The most common source of errors in bending stress calculations is mismatched units. In the US Customary system, stress comes out in psi (pounds per square inch) when M is in lb·in, y is in inches, and I is in in⁴. In the metric system, if M is in N·mm, y in mm, and I in mm⁴, stress comes out in MPa (since 1 N/mm² = 1 MPa). If your moment is in N·m, convert to N·mm by multiplying by 1,000 before plugging in.

Comparing Results to Material Strength

Once you’ve calculated the bending stress, you need to know whether the beam can handle it.
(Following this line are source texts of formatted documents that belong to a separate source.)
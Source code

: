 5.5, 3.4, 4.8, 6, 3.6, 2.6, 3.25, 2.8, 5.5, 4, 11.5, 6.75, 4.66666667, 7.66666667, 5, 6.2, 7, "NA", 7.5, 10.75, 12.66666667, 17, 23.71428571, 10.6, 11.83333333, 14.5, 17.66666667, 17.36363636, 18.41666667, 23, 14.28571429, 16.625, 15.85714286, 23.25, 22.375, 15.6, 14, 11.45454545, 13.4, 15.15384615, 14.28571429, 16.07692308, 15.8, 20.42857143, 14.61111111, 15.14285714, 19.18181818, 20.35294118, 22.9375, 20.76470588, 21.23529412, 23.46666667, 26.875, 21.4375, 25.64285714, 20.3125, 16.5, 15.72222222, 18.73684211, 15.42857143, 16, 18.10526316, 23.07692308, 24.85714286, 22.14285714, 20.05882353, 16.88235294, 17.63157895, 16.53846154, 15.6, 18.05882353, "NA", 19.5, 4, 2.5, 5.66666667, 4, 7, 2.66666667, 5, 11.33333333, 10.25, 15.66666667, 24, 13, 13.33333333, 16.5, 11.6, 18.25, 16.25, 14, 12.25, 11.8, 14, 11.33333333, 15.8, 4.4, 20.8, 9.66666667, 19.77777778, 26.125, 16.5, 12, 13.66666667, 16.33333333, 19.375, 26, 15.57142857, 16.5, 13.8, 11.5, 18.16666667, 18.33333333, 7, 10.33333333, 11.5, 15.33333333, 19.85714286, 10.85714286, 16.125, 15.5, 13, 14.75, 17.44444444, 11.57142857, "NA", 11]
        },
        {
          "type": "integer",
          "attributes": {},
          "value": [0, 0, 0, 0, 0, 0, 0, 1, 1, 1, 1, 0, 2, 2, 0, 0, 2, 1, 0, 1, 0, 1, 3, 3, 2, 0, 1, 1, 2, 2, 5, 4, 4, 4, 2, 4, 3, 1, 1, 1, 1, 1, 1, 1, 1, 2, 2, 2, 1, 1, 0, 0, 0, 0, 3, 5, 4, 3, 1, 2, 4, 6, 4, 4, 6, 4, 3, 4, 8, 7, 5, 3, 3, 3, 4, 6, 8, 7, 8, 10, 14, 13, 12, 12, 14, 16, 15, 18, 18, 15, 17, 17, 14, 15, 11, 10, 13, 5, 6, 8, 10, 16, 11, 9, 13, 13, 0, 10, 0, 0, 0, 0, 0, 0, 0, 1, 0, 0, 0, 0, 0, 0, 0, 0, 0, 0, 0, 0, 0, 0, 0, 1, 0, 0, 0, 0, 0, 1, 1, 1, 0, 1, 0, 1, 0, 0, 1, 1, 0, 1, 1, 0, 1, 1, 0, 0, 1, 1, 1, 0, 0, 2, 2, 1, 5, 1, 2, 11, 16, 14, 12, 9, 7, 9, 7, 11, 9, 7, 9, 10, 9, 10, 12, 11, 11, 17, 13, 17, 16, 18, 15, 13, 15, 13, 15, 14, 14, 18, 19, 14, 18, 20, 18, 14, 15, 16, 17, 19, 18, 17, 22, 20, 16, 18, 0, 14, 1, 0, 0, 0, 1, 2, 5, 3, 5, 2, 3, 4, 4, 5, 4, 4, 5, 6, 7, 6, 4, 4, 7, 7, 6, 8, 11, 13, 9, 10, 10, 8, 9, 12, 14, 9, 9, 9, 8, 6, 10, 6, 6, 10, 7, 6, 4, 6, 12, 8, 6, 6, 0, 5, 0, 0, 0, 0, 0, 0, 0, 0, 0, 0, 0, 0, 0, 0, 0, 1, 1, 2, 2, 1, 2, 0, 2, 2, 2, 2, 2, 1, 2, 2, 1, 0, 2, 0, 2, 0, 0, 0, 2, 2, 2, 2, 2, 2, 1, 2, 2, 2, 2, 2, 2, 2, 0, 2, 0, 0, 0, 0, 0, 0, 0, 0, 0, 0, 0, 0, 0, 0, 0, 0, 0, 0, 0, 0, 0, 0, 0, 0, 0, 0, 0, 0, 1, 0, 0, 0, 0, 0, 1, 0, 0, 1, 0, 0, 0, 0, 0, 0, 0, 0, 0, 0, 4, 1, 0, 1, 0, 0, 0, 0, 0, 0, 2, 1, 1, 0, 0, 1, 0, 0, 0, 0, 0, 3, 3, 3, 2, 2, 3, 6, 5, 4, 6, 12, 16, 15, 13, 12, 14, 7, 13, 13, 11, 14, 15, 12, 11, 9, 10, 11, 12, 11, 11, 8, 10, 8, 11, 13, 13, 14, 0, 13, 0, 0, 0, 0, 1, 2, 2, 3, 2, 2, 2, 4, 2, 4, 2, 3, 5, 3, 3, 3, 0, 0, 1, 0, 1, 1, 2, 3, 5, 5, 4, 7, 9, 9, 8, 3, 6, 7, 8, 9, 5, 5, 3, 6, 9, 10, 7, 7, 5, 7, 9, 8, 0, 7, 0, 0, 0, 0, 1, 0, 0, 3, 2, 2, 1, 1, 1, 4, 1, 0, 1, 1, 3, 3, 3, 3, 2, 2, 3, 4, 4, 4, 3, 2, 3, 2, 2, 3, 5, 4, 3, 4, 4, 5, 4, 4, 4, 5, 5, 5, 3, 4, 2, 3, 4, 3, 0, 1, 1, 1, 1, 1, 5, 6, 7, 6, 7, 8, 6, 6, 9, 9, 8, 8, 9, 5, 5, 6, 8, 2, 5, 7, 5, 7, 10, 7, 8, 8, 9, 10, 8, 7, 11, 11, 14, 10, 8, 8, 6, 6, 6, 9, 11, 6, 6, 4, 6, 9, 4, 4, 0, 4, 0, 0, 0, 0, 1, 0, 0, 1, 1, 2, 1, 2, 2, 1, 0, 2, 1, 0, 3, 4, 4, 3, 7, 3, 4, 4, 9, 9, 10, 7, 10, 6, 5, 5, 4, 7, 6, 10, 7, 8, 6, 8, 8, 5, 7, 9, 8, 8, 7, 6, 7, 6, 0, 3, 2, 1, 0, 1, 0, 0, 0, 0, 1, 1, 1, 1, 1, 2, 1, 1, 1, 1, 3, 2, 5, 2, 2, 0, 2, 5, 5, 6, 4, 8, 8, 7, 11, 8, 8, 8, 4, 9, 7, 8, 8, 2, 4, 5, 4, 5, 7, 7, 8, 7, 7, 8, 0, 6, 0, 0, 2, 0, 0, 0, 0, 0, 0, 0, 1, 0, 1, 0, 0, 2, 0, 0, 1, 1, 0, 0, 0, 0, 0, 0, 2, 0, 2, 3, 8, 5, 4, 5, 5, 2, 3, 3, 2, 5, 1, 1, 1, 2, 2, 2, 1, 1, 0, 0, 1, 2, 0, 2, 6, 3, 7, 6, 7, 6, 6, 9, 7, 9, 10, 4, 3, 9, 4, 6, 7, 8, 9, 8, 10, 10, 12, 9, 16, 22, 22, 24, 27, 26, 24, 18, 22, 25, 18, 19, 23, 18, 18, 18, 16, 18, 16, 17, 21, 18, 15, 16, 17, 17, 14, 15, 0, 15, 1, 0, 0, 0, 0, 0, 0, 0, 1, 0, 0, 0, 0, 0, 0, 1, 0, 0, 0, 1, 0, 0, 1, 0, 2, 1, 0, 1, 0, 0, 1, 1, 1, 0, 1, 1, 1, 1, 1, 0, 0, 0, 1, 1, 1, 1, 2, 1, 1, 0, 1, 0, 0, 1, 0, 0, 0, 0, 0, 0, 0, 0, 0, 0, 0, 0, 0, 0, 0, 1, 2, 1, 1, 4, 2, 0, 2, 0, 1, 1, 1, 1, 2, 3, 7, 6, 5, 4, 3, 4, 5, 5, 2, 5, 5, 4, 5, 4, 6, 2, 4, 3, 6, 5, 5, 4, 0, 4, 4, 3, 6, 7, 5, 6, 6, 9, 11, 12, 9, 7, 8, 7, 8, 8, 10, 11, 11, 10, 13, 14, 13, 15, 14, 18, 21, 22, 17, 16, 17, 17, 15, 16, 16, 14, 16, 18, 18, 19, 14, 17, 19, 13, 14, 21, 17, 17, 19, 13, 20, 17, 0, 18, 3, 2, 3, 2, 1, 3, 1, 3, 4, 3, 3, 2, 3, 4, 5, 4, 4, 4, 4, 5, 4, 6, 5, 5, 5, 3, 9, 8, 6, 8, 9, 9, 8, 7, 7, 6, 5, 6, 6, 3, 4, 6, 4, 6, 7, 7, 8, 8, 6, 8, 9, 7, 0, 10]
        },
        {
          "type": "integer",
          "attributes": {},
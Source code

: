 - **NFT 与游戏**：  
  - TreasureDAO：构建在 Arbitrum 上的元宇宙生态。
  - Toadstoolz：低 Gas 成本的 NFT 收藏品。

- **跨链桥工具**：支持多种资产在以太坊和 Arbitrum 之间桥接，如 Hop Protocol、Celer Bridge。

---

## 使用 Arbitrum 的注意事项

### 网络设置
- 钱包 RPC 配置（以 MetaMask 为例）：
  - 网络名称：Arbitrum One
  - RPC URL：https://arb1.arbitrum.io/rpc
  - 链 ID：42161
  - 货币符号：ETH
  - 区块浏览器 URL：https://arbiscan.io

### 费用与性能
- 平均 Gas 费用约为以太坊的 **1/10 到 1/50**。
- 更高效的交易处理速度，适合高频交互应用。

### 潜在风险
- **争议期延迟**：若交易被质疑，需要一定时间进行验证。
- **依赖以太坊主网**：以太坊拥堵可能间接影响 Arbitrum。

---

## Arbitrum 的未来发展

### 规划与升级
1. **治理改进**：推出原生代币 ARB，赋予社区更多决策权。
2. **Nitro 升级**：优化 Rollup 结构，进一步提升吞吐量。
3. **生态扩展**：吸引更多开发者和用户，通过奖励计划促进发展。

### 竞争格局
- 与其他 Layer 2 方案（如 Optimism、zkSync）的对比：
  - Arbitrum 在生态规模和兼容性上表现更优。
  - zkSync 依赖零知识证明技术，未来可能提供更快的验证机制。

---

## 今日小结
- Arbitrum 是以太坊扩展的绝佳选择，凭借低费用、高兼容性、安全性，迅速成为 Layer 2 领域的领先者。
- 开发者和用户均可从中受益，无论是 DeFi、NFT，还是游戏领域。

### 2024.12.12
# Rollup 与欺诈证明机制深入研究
The key comparison is your calculated stress versus the material’s yield strength, which is the stress level where permanent deformation begins. Typical yield strength ranges: structural steel falls between 250 and 550 MPa (roughly 36,000 to 80,000 psi), while aluminum alloys range from about 100 to 400 MPa (14,500 to 58,000 psi).

In practice, you don’t design right up to the yield point. Engineers apply a safety factor that accounts for uncertainties in loading, material quality, and real-world conditions. The allowable stress equals the yield strength divided by the safety factor. Design codes specify which safety factors to use for different materials and applications. If your calculated bending stress exceeds the allowable stress, you need a stronger material, a larger cross-section, or a shorter span.